| HOW TO COMPLETE THIS TASK |
Entries follow. Give back exactly the lines starting at the one containing "- Helpful instructions" and ending at the one containing "### 2. Cross-Browser Compatibility Testing 🌐", and no other lines.

| RECORDS PROVIDED |
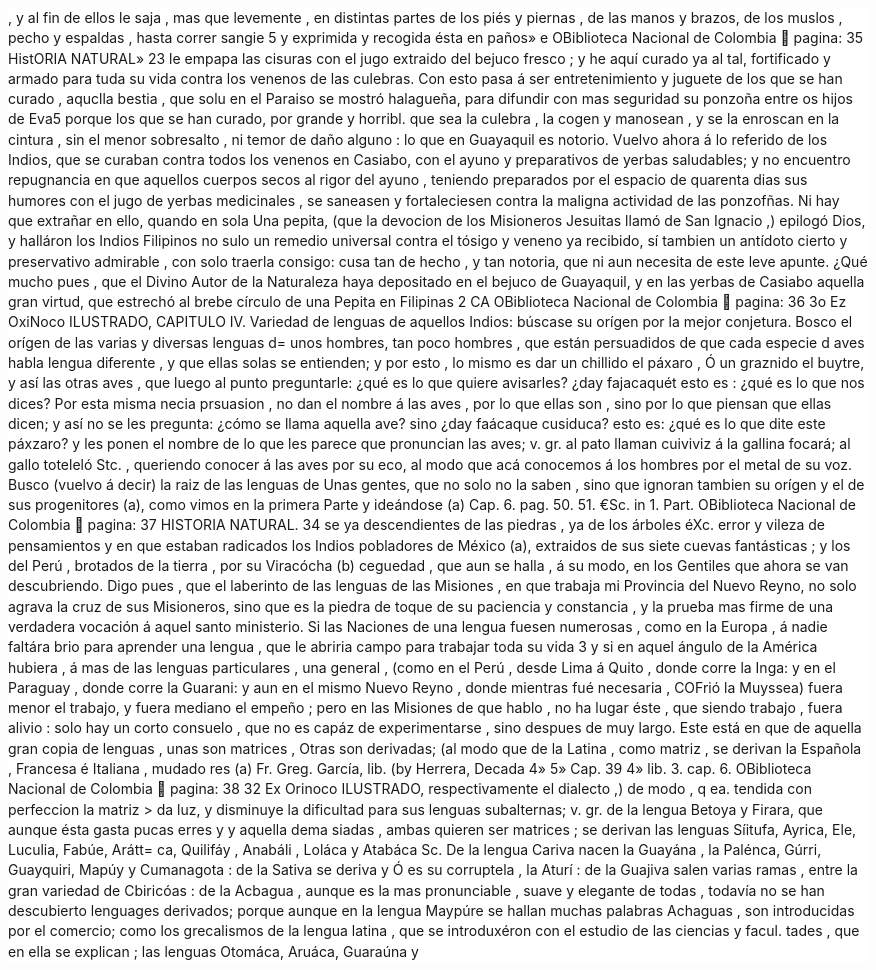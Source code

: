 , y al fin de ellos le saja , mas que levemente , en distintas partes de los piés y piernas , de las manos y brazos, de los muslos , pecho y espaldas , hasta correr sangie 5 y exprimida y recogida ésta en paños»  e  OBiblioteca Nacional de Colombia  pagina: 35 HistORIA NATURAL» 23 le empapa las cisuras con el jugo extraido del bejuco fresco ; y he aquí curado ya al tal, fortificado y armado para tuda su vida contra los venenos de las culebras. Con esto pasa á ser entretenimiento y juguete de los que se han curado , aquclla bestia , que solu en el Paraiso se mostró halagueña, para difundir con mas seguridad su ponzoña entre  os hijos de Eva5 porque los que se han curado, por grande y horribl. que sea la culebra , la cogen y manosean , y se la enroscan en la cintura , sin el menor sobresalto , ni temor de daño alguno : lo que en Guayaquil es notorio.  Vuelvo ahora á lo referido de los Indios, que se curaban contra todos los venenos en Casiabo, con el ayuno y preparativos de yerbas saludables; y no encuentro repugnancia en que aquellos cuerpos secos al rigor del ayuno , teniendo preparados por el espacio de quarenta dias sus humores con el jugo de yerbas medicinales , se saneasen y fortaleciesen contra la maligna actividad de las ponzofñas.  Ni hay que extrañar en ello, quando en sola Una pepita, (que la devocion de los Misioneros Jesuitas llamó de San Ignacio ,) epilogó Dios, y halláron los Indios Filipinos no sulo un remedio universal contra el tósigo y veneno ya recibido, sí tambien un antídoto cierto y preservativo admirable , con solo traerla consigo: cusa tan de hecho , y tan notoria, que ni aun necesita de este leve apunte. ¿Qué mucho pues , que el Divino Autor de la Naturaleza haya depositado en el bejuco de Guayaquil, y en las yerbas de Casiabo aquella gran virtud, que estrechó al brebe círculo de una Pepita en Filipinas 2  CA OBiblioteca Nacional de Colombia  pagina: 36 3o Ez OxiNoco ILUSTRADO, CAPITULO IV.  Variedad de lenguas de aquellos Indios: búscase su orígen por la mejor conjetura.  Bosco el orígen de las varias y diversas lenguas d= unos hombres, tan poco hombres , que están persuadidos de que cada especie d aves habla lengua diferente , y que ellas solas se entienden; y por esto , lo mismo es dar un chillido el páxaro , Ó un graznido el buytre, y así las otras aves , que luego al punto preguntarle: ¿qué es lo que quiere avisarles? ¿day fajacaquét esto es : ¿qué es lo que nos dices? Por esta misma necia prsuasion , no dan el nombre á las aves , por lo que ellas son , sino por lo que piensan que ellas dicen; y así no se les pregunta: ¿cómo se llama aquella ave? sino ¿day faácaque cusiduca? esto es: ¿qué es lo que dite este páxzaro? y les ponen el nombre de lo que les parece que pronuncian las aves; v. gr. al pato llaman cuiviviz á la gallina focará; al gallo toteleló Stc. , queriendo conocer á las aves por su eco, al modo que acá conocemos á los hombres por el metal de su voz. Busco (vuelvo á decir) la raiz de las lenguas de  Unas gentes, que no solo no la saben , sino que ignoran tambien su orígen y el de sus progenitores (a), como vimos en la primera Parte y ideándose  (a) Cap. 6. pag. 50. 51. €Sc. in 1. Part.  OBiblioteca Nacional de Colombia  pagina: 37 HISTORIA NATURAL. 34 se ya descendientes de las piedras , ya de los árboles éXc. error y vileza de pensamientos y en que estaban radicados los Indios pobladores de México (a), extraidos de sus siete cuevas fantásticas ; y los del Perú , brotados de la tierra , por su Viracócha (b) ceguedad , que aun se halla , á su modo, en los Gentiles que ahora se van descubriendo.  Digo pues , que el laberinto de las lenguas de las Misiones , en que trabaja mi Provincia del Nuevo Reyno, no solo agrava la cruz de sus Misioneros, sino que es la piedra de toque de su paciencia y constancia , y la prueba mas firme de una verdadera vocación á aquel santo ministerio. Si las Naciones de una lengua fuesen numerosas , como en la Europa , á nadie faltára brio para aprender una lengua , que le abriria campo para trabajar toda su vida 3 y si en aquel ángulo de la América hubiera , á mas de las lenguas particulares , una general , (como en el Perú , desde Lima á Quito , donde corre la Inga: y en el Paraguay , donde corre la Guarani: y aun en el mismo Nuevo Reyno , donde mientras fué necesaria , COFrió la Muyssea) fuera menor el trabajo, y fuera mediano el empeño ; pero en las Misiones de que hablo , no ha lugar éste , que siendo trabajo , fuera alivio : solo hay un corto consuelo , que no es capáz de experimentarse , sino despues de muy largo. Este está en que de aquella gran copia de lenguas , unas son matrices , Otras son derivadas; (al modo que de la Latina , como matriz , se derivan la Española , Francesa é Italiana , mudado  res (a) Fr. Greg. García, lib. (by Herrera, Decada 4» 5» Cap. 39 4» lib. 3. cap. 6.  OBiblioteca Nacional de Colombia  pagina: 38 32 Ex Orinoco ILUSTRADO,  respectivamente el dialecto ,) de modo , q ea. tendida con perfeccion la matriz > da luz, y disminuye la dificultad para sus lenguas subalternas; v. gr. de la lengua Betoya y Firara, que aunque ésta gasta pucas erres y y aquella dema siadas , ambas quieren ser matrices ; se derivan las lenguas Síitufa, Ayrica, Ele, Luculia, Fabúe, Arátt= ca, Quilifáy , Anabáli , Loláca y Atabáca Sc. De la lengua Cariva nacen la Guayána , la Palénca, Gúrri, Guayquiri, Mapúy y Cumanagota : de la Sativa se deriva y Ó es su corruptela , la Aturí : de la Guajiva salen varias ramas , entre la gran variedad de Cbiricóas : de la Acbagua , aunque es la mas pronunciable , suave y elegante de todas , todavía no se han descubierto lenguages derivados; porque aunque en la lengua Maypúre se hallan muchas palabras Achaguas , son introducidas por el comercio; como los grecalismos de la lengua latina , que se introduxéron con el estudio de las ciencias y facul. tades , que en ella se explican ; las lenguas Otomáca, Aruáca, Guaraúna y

--

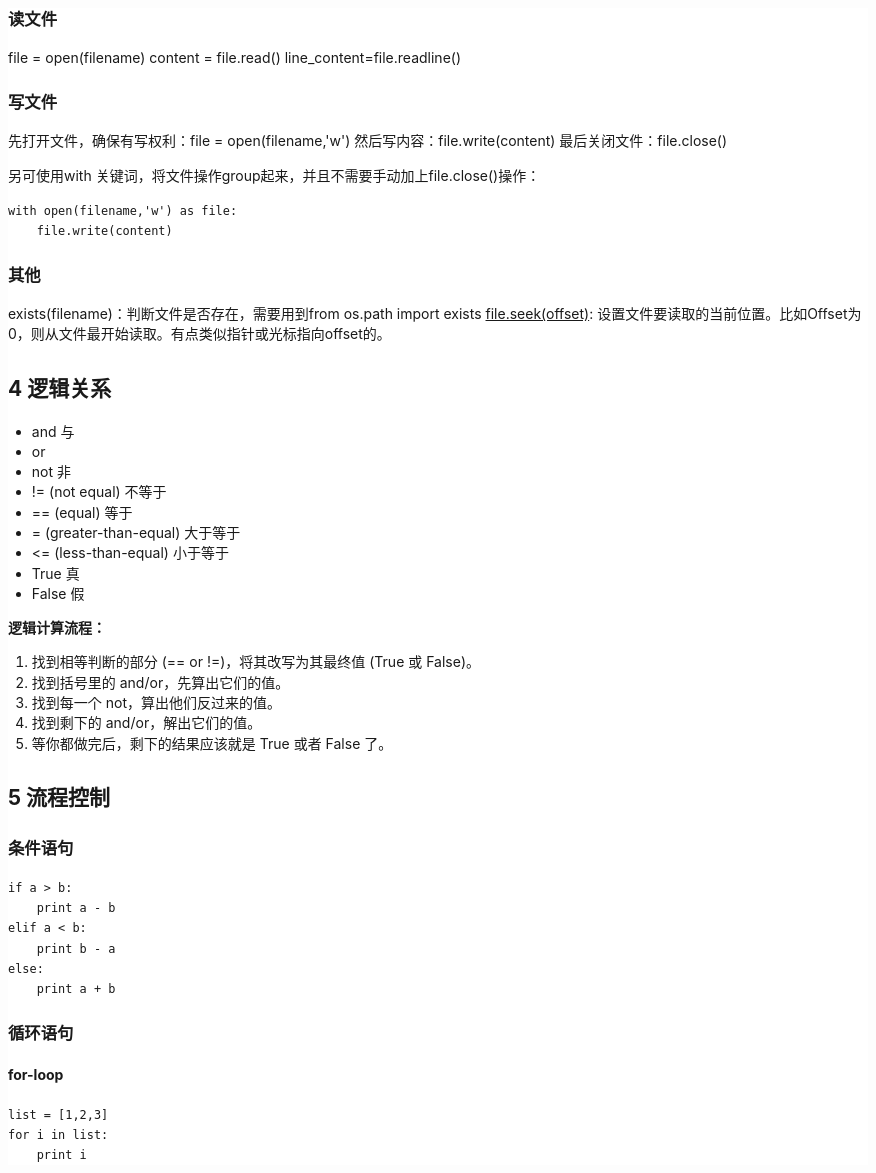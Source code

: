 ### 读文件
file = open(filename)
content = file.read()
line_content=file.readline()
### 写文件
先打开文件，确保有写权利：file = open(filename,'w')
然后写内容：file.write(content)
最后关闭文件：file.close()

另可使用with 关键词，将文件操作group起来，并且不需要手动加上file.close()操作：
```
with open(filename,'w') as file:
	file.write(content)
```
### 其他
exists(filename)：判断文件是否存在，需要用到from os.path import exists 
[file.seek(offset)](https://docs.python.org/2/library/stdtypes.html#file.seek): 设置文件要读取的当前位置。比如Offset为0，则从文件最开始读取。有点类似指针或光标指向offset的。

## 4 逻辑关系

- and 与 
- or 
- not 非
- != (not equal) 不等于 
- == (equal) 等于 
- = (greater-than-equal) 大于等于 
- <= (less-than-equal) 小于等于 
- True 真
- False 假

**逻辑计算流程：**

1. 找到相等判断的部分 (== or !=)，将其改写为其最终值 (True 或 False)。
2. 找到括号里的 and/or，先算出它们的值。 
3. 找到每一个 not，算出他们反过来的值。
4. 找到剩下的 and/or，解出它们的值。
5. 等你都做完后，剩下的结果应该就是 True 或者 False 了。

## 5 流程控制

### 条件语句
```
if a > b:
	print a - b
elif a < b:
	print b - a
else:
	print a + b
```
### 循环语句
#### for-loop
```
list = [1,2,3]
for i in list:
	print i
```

==

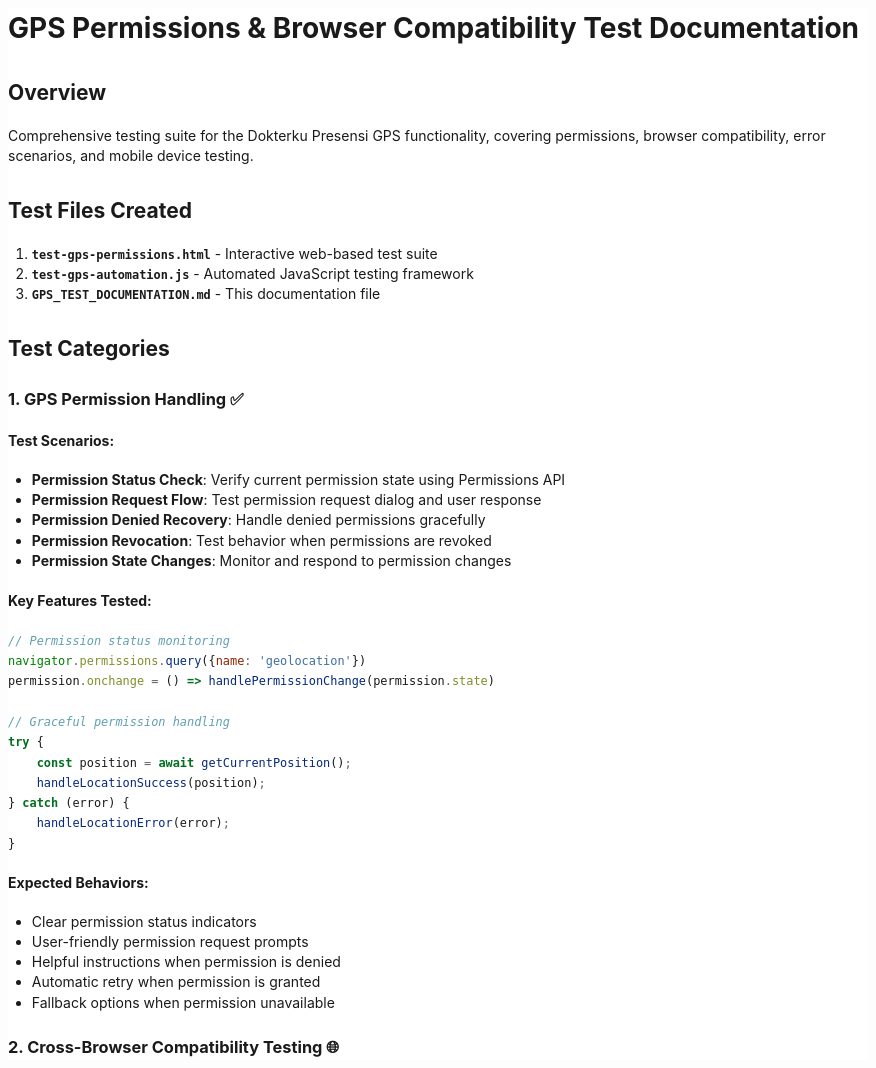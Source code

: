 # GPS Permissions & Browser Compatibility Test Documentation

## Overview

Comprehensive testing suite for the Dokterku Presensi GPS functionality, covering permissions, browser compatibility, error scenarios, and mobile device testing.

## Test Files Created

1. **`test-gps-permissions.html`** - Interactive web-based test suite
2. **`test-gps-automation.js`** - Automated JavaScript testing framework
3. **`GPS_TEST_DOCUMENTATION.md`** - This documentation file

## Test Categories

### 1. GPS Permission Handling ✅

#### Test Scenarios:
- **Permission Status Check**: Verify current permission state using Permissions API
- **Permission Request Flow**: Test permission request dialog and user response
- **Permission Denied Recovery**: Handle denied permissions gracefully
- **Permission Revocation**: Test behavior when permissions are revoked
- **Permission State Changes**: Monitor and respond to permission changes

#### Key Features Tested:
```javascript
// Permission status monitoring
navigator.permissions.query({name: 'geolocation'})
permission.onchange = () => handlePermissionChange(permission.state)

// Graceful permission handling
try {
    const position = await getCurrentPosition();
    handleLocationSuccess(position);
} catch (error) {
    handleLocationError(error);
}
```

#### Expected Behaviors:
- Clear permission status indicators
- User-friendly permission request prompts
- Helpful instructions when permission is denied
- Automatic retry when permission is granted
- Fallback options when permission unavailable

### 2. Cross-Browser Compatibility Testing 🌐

| REPLY |
- Helpful instructions when permission is denied
- Automatic retry when permission is granted
- Fallback options when permission unavailable

### 2. Cross-Browser Compatibility Testing 🌐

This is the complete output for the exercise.